REQUIRED WORK ->
Going down the data below, set down exactly the line with "experience| bio support|" and each line after it through the line with "Neomodel works for"; no other lines.

RECORDS PROVIDED ->
──────────────────────────────
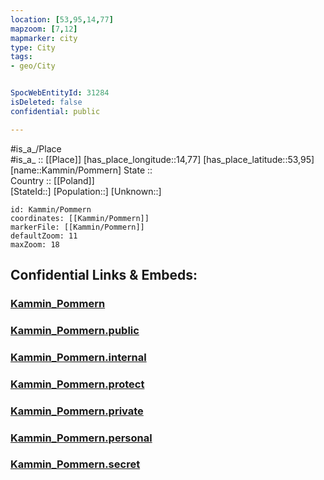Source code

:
 ```yaml
---
location: [53,95,14,77] 
mapzoom: [7,12] 
mapmarker: city 
type: City
tags:
- geo/City


SpocWebEntityId: 31284
isDeleted: false
confidential: public

---
```

#is_a_/Place  
#is_a_ :: [[Place]] 
[has_place_longitude::14,77] 
[has_place_latitude::53,95] 
[name::Kammin/Pommern] 
State ::  
Country :: [[Poland]]  
[StateId::] 
[Population::] 
[Unknown::] 


```leaflet
id: Kammin/Pommern
coordinates: [[Kammin/Pommern]] 
markerFile: [[Kammin/Pommern]] 
defaultZoom: 11 
maxZoom: 18
```


## Confidential Links & Embeds: 

### [Kammin_Pommern](/_Standards/Earth/Continent/Europe/Europe~East/Poland/City/Kammin_Pommern.md) 

### [Kammin_Pommern.public](/_public/Earth/Continent/Europe/Europe~East/Poland/City/Kammin_Pommern.public.md) 

### [Kammin_Pommern.internal](/_internal/Earth/Continent/Europe/Europe~East/Poland/City/Kammin_Pommern.internal.md) 

### [Kammin_Pommern.protect](/_protect/Earth/Continent/Europe/Europe~East/Poland/City/Kammin_Pommern.protect.md) 

### [Kammin_Pommern.private](/_private/Earth/Continent/Europe/Europe~East/Poland/City/Kammin_Pommern.private.md) 

### [Kammin_Pommern.personal](/_personal/Earth/Continent/Europe/Europe~East/Poland/City/Kammin_Pommern.personal.md) 

### [Kammin_Pommern.secret](/_secret/Earth/Continent/Europe/Europe~East/Poland/City/Kammin_Pommern.secret.md)

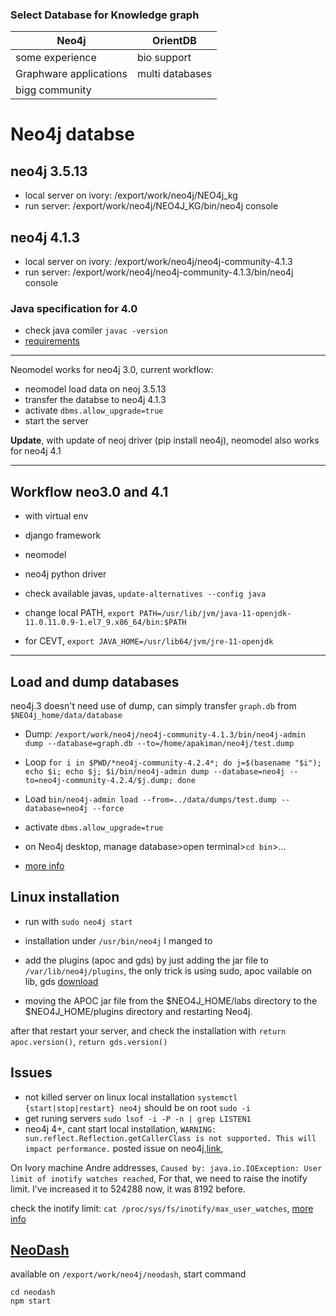 ### Select Database for Knowledge graph
| Neo4j| OrientDB|
| ------ | ------ |
| some experience| bio support|
| Graphware applications | multi databases|
| bigg community | |


# Neo4j databse
## neo4j 3.5.13
- local server on ivory: /export/work/neo4j/NEO4j_kg
- run server: /export/work/neo4j/NEO4J_KG/bin/neo4j console

## neo4j 4.1.3
- local server on ivory: /export/work/neo4j/neo4j-community-4.1.3
- run server: /export/work/neo4j/neo4j-community-4.1.3/bin/neo4j console

### Java specification for 4.0
- check java comiler `javac -version`
- [requirements](https://neo4j.com/docs/operations-manual/current/installation/requirements/?_gl=1*1a2albm*_ga*MTc4MTE2MDMwOS4xNjIxOTI5NDAy*_ga_DL38Q8KGQC*MTYyMzI1MDAyNS42LjEuMTYyMzI1MDExNS4w&_ga=2.148265143.1456111907.1623250025-1781160309.1621929402)

------

Neomodel works for neo4j 3.0, current workflow:
 - neomodel load data on neoj 3.5.13
 - transfer the databse to neo4j 4.1.3
 - activate `dbms.allow_upgrade=true`
 - start the server

**Update**, with update of neoj driver (pip install neo4j), neomodel also works for neo4j 4.1

----
## Workflow neo3.0 and 4.1
- with virtual env
- django framework
- neomodel 
- neo4j python driver

- check available javas, `update-alternatives --config java`
- change local PATH, `export PATH=/usr/lib/jvm/java-11-openjdk-11.0.11.0.9-1.el7_9.x86_64/bin:$PATH`
- for CEVT, `export JAVA_HOME=/usr/lib64/jvm/jre-11-openjdk`

----
## Load and dump databases
neo4j.3 doesn't need use of dump, can simply transfer `graph.db` from `$NEO4j_home/data/database`
- Dump:
`/export/work/neo4j/neo4j-community-4.1.3/bin/neo4j-admin dump --database=graph.db --to=/home/apakiman/neo4j/test.dump`

- Loop `for i in $PWD/*neo4j-community-4.2.4*; do j=$(basename "$i"); echo $i; echo $j; $i/bin/neo4j-admin dump --database=neo4j --to=neo4j-community-4.2.4/$j.dump; done`

- Load
`bin/neo4j-admin load --from=../data/dumps/test.dump --database=neo4j --force`
 - activate `dbms.allow_upgrade=true`

- on Neo4j desktop, manage database>open terminal>`cd bin`>...

- [more info](https://neo4j.com/docs/operations-manual/current/tools/dump-load/?_gl=1*gioyb7*_ga*MTQwNTA3NDUwMS4xNjAzMTkwMzQy*_ga_DL38Q8KGQC*MTYwNTg4NDQ0Ny4xOS4xLjE2MDU4ODQ2NTUuMA..&_ga=2.21966395.1248871291.1605875788-1405074501.1603190342&_gac=1.195627486.1604062303.CjwKCAjw8-78BRA0EiwAFUw8LPwaXfCGpnzlAzU4hsaI9W_HeSNbJk57ybPZMdxt_N_PUqUKxUZAdhoCIEgQAvD_BwE)

## Linux installation
- run with `sudo neo4j start`
- installation under `/usr/bin/neo4j` I manged to 
- add the plugins (apoc and gds) by just adding the jar file to `/var/lib/neo4j/plugins`, the only trick is using sudo, apoc vailable on lib, gds [download](https://neo4j.com/download-center/#community)

- moving the APOC jar file from the $NEO4J_HOME/labs directory to the $NEO4J_HOME/plugins directory and restarting Neo4j.

after that restart your server, and check the installation with `return apoc.version()`, `return gds.version()`

## Issues
- not killed server on linux local installation `systemctl {start|stop|restart} neo4j` should be on root `sudo -i`
- get runing servers `sudo lsof -i -P -n | grep LISTEN1`
- neo4j 4+, cant start local installation, `WARNING: sun.reflect.Reflection.getCallerClass is not supported. This will impact performance.`
posted issue on neo4j,[link](https://community.neo4j.com/t/the-port-is-free-but-server-doesnt-start/30311),

On Ivory machine Andre addresses, `Caused by: java.io.IOException: User limit of inotify watches reached`, For that, we need to raise the inotify limit. I've increased it to 524288 now, it was 8192 before.

check the inotify limit: `cat /proc/sys/fs/inotify/max_user_watches`, [more info](https://unix.stackexchange.com/questions/13751/kernel-inotify-watch-limit-reached)

## [NeoDash](https://github.com/nielsdejong/neodash)
available on `/export/work/neo4j/neodash`, start command
```
cd neodash
npm start
```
──────────────────────────────
OUTPUT OF THE EXERCISE ->
| some experience| bio support|
| Graphware applications | multi databases|
| bigg community | |


# Neo4j databse
## neo4j 3.5.13
- local server on ivory: /export/work/neo4j/NEO4j_kg
- run server: /export/work/neo4j/NEO4J_KG/bin/neo4j console

## neo4j 4.1.3
- local server on ivory: /export/work/neo4j/neo4j-community-4.1.3
- run server: /export/work/neo4j/neo4j-community-4.1.3/bin/neo4j console

### Java specification for 4.0
- check java comiler `javac -version`
- [requirements](https://neo4j.com/docs/operations-manual/current/installation/requirements/?_gl=1*1a2albm*_ga*MTc4MTE2MDMwOS4xNjIxOTI5NDAy*_ga_DL38Q8KGQC*MTYyMzI1MDAyNS42LjEuMTYyMzI1MDExNS4w&_ga=2.148265143.1456111907.1623250025-1781160309.1621929402)

------

Neomodel works for neo4j 3.0, current workflow:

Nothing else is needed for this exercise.